Исповедь палача (СИ) - Меркушев Арсений Викторович. Страница 27
Еще раз — прости меня, я очень сожалею о том, что сделал 15 лет назад”.
А нифига я не сожалел! Светка и Гоша сами были виноваты! Или обстоятельства, или звезды, фатум, рок, судьба. Но ни я!
Отбить этот удар дубины было нельзя, и нельзя было от него увернуться. Но у меня хватило сил сделать шаг навстречу поднятой руке, и нанести свой удар.
Толстое стекло не может передать тепло рук, но этого и не надо. — Осужденный Завизион кладет ладонь на холодный лед стекла, и Слава, его старший братик — еще не старый грузный мужчина все понимает и тоже кладет ладонь с другой стороны.

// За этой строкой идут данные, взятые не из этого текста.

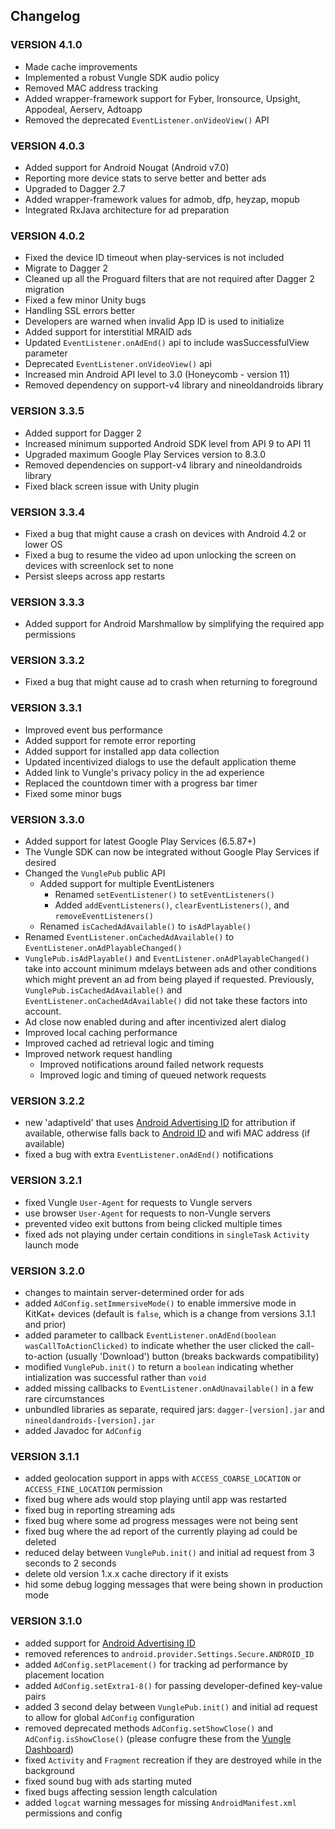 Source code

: ## Changelog

### VERSION 4.1.0
* Made cache improvements
* Implemented a robust Vungle SDK audio policy
* Removed MAC address tracking
* Added wrapper-framework support for Fyber, Ironsource, Upsight, Appodeal, Aerserv, Adtoapp
* Removed the deprecated `EventListener.onVideoView()` API

### VERSION 4.0.3
* Added support for Android Nougat (Android v7.0)
* Reporting more device stats to serve better and better ads
* Upgraded to Dagger 2.7
* Added wrapper-framework values for admob, dfp, heyzap, mopub
* Integrated RxJava architecture for ad preparation

### VERSION 4.0.2
* Fixed the device ID timeout when play-services is not included
* Migrate to Dagger 2
* Cleaned up all the Proguard filters that are not required after Dagger 2 migration
* Fixed a few minor Unity bugs
* Handling SSL errors better
* Developers are warned when invalid App ID is used to initialize
* Added support for interstitial MRAID ads
* Updated `EventListener.onAdEnd()` api to include wasSuccessfulView parameter
* Deprecated `EventListener.onVideoView()` api
* Increased min Android API level to 3.0 (Honeycomb - version 11)
* Removed dependency on support-v4 library and nineoldandroids library

### VERSION 3.3.5
* Added support for Dagger 2
* Increased minimum supported Android SDK level from API 9 to API 11
* Upgraded maximum Google Play Services version to 8.3.0
* Removed dependencies on support-v4 library and nineoldandroids library
* Fixed black screen issue with Unity plugin

### VERSION 3.3.4
* Fixed a bug that might cause a crash on devices with Android 4.2 or lower OS
* Fixed a bug to resume the video ad upon unlocking the screen on devices with screenlock set to none
* Persist sleeps across app restarts

### VERSION 3.3.3
* Added support for Android Marshmallow by simplifying the required app permissions

### VERSION 3.3.2
* Fixed a bug that might cause ad to crash when returning to foreground

### VERSION 3.3.1

* Improved event bus performance
* Added support for remote error reporting
* Added support for installed app data collection
* Updated incentivized dialogs to use the default application theme
* Added link to Vungle's privacy policy in the ad experience
* Replaced the countdown timer with a progress bar timer
* Fixed some minor bugs

### VERSION 3.3.0

* Added support for latest Google Play Services (6.5.87+)
* The Vungle SDK can now be integrated without Google Play Services if desired
* Changed the `VunglePub` public API
  * Added support for multiple EventListeners
    * Renamed `setEventListener()` to `setEventListeners()`
    * Added `addEventListeners()`, `clearEventListeners()`, and `removeEventListeners()`
  * Renamed `isCachedAdAvailable()` to `isAdPlayable()`
* Renamed `EventListener.onCachedAdAvailable()` to `EventListener.onAdPlayableChanged()`
* `VunglePub.isAdPlayable()` and `EventListener.onAdPlayableChanged()` take into account minimum mdelays between ads and other conditions which might prevent an ad from being played if requested.  Previously, `VunglePub.isCachedAdAvailable()` and `EventListener.onCachedAdAvailable()` did not take these factors into account.
* Ad close now enabled during and after incentivized alert dialog
* Improved local caching performance
* Improved cached ad retrieval logic and timing
* Improved network request handling
  * Improved notifications around failed network requests
  * Improved logic and timing of queued network requests

### VERSION 3.2.2

* new 'adaptiveId' that uses [Android Advertising ID](https://developer.android.com/google/play-services/id.html) for attribution if available, otherwise falls back to [Android ID](http://developer.android.com/reference/android/provider/Settings.Secure.html#ANDROID_ID) and wifi MAC address (if available)
* fixed a bug with extra `EventListener.onAdEnd()` notifications

### VERSION 3.2.1

* fixed Vungle `User-Agent` for requests to Vungle servers
* use browser `User-Agent` for requests to non-Vungle servers
* prevented video exit buttons from being clicked multiple times
* fixed ads not playing under certain conditions in `singleTask` `Activity` launch mode

### VERSION 3.2.0 

* changes to maintain server-determined order for ads
* added `AdConfig.setImmersiveMode()` to enable immersive mode in KitKat+ devices (default is `false`, which is a change from versions 3.1.1 and prior)
* added parameter to callback `EventListener.onAdEnd(boolean wasCallToActionClicked)` to indicate whether the user clicked the call-to-action (usually 'Download') button (breaks backwards compatibility)
* modified `VunglePub.init()` to return a `boolean` indicating whether intialization was successful rather than `void`
* added missing callbacks to `EventListener.onAdUnavailable()` in a few rare circumstances
* unbundled libraries as separate, required jars: `dagger-[version].jar` and `nineoldandroids-[version].jar`
* added Javadoc for `AdConfig`

### VERSION 3.1.1

* added geolocation support in apps with `ACCESS_COARSE_LOCATION` or `ACCESS_FINE_LOCATION` permission
* fixed bug where ads would stop playing until app was restarted
* fixed bug in reporting streaming ads
* fixed bug where some ad progress messages were not being sent
* fixed bug where the ad report of the currently playing ad could be deleted
* reduced delay between `VunglePub.init()` and initial ad request from 3 seconds to 2 seconds
* delete old version 1.x.x cache directory if it exists
* hid some debug logging messages that were being shown in production mode 

### VERSION 3.1.0 

* added support for [Android Advertising ID](https://developer.android.com/google/play-services/id.html)
* removed references to `android.provider.Settings.Secure.ANDROID_ID`
* added `AdConfig.setPlacement()` for tracking ad performance by placement location
* added `AdConfig.setExtra1-8()` for passing developer-defined key-value pairs
* added 3 second delay between `VunglePub.init()` and initial ad request to allow for global `AdConfig` configuration
* removed deprecated methods `AdConfig.setShowClose()` and `AdConfig.isShowClose()` (please confugre these from the [Vungle Dashboard](https://v.vungle.com))
* fixed `Activity` and `Fragment` recreation if they are destroyed while in the background
* fixed sound bug with ads starting muted
* fixed bugs affecting session length calculation 
* added `logcat` warning messages for missing `AndroidManifest.xml` permissions and config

А потом осужденный Завизион уходит.
Снова пробуждение. Исповедь уже закончилась, и начался молебен. Петь братья будут еще минут 15 или 2,5 свечи по нынешней системе измерения времени, а значит, у меня есть время на последнюю серию…
Ну, вот кажется и все. Осужденный Завизион Станислав Юрьевич решает пойти по пути наименьшего сопротивления. — Бежать!? — Да, это будет своего рода побег.
Можно ли повеситься на высоте полутора метров при росте 1,7? Вполне! Нужно лишь правильно упасть. — Запястья рук аккуратно прикручены к лодыжкам — распутать этот нехитрый узел хватит и 3–4 секунд, но в падении с высоты курятника (кровать; спальное место на втором ярусе.) у меня их не будет, а там — рывок, и треск ломающихся шейных позвонков.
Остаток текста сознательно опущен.